* REQUIRED WORK *
Each entry below must be given again word for word, with no pictures.

** Opening EXERCISE MATERIALS block **

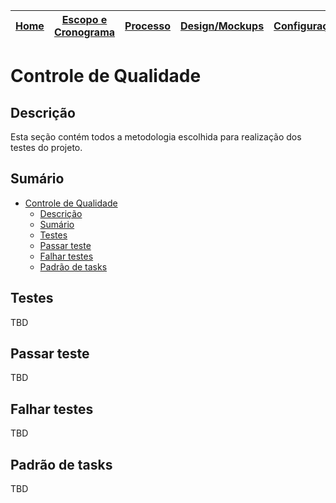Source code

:| [Home](home) | [Escopo e Cronograma](escopo) | [Processo](processo) | [Design/Mockups](design_mockups) | [Configuração](configuracao) | [Arquitetura](arquitetura) | [Código](codigo) | [BD](banco_dados) | [**Qualidade**](qualidade) | [Utilização](utilizacao) |
| :----------: | :---------------------------: | :------------------: | :--------------: | :--------------------------: | :------------------------: | :--------------: | :---------------: | :------------------------: | :----------------------: |

# Controle de Qualidade

## Descrição

Esta seção contém todos a metodologia escolhida para realização dos testes do projeto.

## Sumário

- [Controle de Qualidade](#controle-de-qualidade)
  - [Descrição](#descrição)
  - [Sumário](#sumário)
  - [Testes](#testes)
  - [Passar teste](#passar-teste)
  - [Falhar testes](#falhar-testes)
  - [Padrão de tasks](#padrão-de-tasks)

## Testes

TBD

## Passar teste

TBD

## Falhar testes

TBD

## Padrão de tasks

TBD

** Closing EXERCISE MATERIALS block **

* WRITTEN SOLUTION *
Source code

:| [Home](home) | [Escopo e Cronograma](escopo) | [Processo](processo) | [Design/Mockups](design_mockups) | [Configuração](configuracao) | [Arquitetura](arquitetura) | [Código](codigo) | [BD](banco_dados) | [**Qualidade**](qualidade) | [Utilização](utilizacao) |
| :----------: | :---------------------------: | :------------------: | :--------------: | :--------------------------: | :------------------------: | :--------------: | :---------------: | :------------------------: | :----------------------: |

# Controle de Qualidade

## Descrição

Esta seção contém todos a metodologia escolhida para realização dos testes do projeto.

## Sumário

- [Controle de Qualidade](#controle-de-qualidade)
  - [Descrição](#descrição)
  - [Sumário](#sumário)
  - [Testes](#testes)
  - [Passar teste](#passar-teste)
  - [Falhar testes](#falhar-testes)
  - [Padrão de tasks](#padrão-de-tasks)

## Testes

TBD

## Passar teste

TBD

## Falhar testes

TBD

## Padrão de tasks

TBD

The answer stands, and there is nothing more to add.